→ Task details: Here is a listing; restate all of it exactly.

→ Extracted data:
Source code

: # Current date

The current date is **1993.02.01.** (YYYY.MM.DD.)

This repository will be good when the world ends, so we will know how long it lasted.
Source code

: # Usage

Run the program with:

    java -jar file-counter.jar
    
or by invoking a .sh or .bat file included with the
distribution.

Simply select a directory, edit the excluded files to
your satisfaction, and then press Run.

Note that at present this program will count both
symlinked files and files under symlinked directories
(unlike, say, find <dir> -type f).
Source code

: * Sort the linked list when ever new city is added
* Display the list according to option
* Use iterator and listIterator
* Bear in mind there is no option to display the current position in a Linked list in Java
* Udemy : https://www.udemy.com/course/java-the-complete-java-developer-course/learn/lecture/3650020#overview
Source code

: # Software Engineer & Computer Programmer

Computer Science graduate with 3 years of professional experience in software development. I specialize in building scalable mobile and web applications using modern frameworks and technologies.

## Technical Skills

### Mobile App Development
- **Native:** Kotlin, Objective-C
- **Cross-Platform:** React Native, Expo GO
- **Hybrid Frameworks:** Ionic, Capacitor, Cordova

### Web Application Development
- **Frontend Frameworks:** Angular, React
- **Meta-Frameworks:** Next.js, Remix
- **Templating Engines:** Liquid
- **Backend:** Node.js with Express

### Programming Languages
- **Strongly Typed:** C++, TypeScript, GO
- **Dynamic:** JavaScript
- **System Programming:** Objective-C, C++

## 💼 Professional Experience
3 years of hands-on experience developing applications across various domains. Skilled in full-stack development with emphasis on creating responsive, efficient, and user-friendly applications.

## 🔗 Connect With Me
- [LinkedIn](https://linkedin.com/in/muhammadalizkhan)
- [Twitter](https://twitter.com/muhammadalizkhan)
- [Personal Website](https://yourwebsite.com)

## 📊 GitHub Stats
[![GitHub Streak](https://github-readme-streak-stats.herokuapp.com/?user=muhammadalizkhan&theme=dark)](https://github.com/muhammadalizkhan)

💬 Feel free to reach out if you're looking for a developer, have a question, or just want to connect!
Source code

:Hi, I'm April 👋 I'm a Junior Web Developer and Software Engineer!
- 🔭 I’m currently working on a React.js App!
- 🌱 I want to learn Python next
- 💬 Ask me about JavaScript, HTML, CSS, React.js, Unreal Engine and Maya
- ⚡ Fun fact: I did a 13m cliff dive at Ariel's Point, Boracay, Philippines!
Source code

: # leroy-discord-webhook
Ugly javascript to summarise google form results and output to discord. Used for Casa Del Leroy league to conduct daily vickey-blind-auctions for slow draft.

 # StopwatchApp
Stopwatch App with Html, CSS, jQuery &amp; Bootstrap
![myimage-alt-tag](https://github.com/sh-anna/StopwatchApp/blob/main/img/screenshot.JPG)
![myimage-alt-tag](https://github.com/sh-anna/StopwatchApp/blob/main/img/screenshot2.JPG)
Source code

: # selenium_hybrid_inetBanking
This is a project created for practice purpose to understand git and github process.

→ Problem solution:
Source code

: # Current date

The current date is **1993.02.01.** (YYYY.MM.DD.)

This repository will be good when the world ends, so we will know how long it lasted.
Source code

: # Usage

Run the program with:

    java -jar file-counter.jar
    
or by invoking a .sh or .bat file included with the
distribution.

Simply select a directory, edit the excluded files to
your satisfaction, and then press Run.

Note that at present this program will count both
symlinked files and files under symlinked directories
(unlike, say, find <dir> -type f).
Source code

: * Sort the linked list when ever new city is added
* Display the list according to option
* Use iterator and listIterator
* Bear in mind there is no option to display the current position in a Linked list in Java
* Udemy : https://www.udemy.com/course/java-the-complete-java-developer-course/learn/lecture/3650020#overview
Source code

: # Software Engineer & Computer Programmer

Computer Science graduate with 3 years of professional experience in software development. I specialize in building scalable mobile and web applications using modern frameworks and technologies.

## Technical Skills

### Mobile App Development
- **Native:** Kotlin, Objective-C
- **Cross-Platform:** React Native, Expo GO
- **Hybrid Frameworks:** Ionic, Capacitor, Cordova

### Web Application Development
- **Frontend Frameworks:** Angular, React
- **Meta-Frameworks:** Next.js, Remix
- **Templating Engines:** Liquid
- **Backend:** Node.js with Express

### Programming Languages
- **Strongly Typed:** C++, TypeScript, GO
- **Dynamic:** JavaScript
- **System Programming:** Objective-C, C++

## 💼 Professional Experience
3 years of hands-on experience developing applications across various domains. Skilled in full-stack development with emphasis on creating responsive, efficient, and user-friendly applications.

## 🔗 Connect With Me
- [LinkedIn](https://linkedin.com/in/muhammadalizkhan)
- [Twitter](https://twitter.com/muhammadalizkhan)
- [Personal Website](https://yourwebsite.com)

## 📊 GitHub Stats
[![GitHub Streak](https://github-readme-streak-stats.herokuapp.com/?user=muhammadalizkhan&theme=dark)](https://github.com/muhammadalizkhan)

💬 Feel free to reach out if you're looking for a developer, have a question, or just want to connect!
Source code

:Hi, I'm April 👋 I'm a Junior Web Developer and Software Engineer!
- 🔭 I’m currently working on a React.js App!
- 🌱 I want to learn Python next
- 💬 Ask me about JavaScript, HTML, CSS, React.js, Unreal Engine and Maya
- ⚡ Fun fact: I did a 13m cliff dive at Ariel's Point, Boracay, Philippines!
Source code

: # leroy-discord-webhook
Ugly javascript to summarise google form results and output to discord. Used for Casa Del Leroy league to conduct daily vickey-blind-auctions for slow draft.

 # StopwatchApp
Stopwatch App with Html, CSS, jQuery &amp; Bootstrap
![myimage-alt-tag](https://github.com/sh-anna/StopwatchApp/blob/main/img/screenshot.JPG)
![myimage-alt-tag](https://github.com/sh-anna/StopwatchApp/blob/main/img/screenshot2.JPG)
Source code

: # selenium_hybrid_inetBanking
This is a project created for practice purpose to understand git and github process.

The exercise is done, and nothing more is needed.